[EXERCISE GOAL]
Within the records below is a range that opens at the line with "0 years old|580|" and closes at the line with "5 years old|232|". Return that range word for word, both ends included, and only that range.

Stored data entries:
BEGIN
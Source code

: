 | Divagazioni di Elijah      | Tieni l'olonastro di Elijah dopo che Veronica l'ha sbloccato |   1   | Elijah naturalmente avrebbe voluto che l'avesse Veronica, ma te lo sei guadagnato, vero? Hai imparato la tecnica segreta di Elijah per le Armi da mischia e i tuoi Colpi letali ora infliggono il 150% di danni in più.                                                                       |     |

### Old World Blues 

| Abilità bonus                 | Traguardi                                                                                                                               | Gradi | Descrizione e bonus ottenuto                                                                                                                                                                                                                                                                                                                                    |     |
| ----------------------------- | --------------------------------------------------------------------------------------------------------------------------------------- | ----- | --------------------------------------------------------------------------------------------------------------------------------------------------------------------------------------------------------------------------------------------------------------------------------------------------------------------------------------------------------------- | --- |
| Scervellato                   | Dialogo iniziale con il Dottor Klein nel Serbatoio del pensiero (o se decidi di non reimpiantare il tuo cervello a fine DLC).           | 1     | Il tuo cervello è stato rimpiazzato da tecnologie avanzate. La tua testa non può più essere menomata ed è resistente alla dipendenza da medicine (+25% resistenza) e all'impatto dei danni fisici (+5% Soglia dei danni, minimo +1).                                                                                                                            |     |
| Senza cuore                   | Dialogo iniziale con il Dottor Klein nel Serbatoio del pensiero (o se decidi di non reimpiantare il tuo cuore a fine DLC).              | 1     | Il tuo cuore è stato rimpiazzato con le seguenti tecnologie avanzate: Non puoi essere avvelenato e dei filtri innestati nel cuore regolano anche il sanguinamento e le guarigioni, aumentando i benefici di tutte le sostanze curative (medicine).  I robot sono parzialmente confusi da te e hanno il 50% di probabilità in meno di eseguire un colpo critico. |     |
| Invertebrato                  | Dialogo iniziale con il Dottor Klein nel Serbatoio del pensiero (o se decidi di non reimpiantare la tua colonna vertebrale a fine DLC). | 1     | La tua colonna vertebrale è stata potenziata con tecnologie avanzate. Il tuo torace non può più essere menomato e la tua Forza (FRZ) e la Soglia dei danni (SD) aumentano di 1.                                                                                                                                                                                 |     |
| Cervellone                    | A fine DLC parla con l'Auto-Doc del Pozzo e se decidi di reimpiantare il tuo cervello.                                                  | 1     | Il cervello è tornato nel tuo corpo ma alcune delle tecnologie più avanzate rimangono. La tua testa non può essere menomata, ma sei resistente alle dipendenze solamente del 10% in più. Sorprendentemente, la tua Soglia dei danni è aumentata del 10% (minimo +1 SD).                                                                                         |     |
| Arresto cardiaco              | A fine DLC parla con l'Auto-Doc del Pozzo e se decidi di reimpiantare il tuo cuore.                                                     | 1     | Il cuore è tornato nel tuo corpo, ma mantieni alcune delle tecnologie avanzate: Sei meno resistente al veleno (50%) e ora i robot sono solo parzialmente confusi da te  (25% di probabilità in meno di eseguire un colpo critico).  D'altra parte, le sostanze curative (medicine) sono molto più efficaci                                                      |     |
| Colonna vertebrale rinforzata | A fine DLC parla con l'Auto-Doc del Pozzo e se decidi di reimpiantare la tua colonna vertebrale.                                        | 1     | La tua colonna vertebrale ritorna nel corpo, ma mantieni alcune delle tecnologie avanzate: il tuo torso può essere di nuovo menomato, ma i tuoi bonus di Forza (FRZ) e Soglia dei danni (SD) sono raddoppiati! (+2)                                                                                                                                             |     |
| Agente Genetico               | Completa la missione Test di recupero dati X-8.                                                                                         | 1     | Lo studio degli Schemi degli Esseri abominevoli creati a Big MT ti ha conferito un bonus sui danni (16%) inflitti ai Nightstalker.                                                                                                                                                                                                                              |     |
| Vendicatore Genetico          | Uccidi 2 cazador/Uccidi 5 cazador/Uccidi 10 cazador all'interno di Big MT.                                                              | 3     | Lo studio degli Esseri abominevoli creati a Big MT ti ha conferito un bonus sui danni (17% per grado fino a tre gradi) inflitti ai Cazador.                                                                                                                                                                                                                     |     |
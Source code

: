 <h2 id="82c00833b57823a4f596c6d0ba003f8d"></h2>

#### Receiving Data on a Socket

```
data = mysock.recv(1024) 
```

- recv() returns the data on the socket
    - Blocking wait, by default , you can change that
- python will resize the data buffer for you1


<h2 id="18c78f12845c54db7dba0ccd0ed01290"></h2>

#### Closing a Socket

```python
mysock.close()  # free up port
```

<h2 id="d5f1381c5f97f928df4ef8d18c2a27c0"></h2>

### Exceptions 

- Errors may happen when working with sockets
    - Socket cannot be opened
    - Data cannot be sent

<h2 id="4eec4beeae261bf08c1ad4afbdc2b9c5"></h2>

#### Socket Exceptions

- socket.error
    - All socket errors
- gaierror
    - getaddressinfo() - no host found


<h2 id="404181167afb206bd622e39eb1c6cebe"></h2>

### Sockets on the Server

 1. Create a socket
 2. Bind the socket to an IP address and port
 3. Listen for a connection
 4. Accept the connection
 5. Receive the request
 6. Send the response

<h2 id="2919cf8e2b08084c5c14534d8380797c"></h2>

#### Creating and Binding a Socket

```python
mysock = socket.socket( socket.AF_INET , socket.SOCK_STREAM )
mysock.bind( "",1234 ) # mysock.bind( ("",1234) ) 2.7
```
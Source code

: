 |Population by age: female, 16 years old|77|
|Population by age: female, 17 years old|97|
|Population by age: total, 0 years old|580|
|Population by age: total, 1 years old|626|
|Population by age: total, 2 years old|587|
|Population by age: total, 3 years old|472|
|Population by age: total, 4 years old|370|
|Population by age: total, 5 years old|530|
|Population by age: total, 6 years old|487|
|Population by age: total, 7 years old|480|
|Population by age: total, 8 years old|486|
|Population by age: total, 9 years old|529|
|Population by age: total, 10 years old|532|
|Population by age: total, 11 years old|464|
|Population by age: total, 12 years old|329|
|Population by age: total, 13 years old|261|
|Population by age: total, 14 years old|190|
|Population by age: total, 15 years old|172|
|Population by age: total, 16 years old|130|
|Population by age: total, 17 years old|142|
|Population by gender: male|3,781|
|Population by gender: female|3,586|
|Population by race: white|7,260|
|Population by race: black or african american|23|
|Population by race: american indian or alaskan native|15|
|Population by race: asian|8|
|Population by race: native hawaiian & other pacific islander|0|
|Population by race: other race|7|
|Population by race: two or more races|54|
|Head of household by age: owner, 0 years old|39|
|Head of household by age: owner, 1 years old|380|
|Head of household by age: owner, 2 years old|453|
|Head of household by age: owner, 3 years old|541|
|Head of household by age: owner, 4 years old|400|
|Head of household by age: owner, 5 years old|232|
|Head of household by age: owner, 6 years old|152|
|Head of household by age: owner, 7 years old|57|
END
[EXERCISE OUTPUT]
|Population by age: total, 0 years old|580|
|Population by age: total, 1 years old|626|
|Population by age: total, 2 years old|587|
|Population by age: total, 3 years old|472|
|Population by age: total, 4 years old|370|
|Population by age: total, 5 years old|530|
|Population by age: total, 6 years old|487|
|Population by age: total, 7 years old|480|
|Population by age: total, 8 years old|486|
|Population by age: total, 9 years old|529|
|Population by age: total, 10 years old|532|
|Population by age: total, 11 years old|464|
|Population by age: total, 12 years old|329|
|Population by age: total, 13 years old|261|
|Population by age: total, 14 years old|190|
|Population by age: total, 15 years old|172|
|Population by age: total, 16 years old|130|
|Population by age: total, 17 years old|142|
|Population by gender: male|3,781|
|Population by gender: female|3,586|
|Population by race: white|7,260|
|Population by race: black or african american|23|
|Population by race: american indian or alaskan native|15|
|Population by race: asian|8|
|Population by race: native hawaiian & other pacific islander|0|
|Population by race: other race|7|
|Population by race: two or more races|54|
|Head of household by age: owner, 0 years old|39|
|Head of household by age: owner, 1 years old|380|
|Head of household by age: owner, 2 years old|453|
|Head of household by age: owner, 3 years old|541|
|Head of household by age: owner, 4 years old|400|
|Head of household by age: owner, 5 years old|232|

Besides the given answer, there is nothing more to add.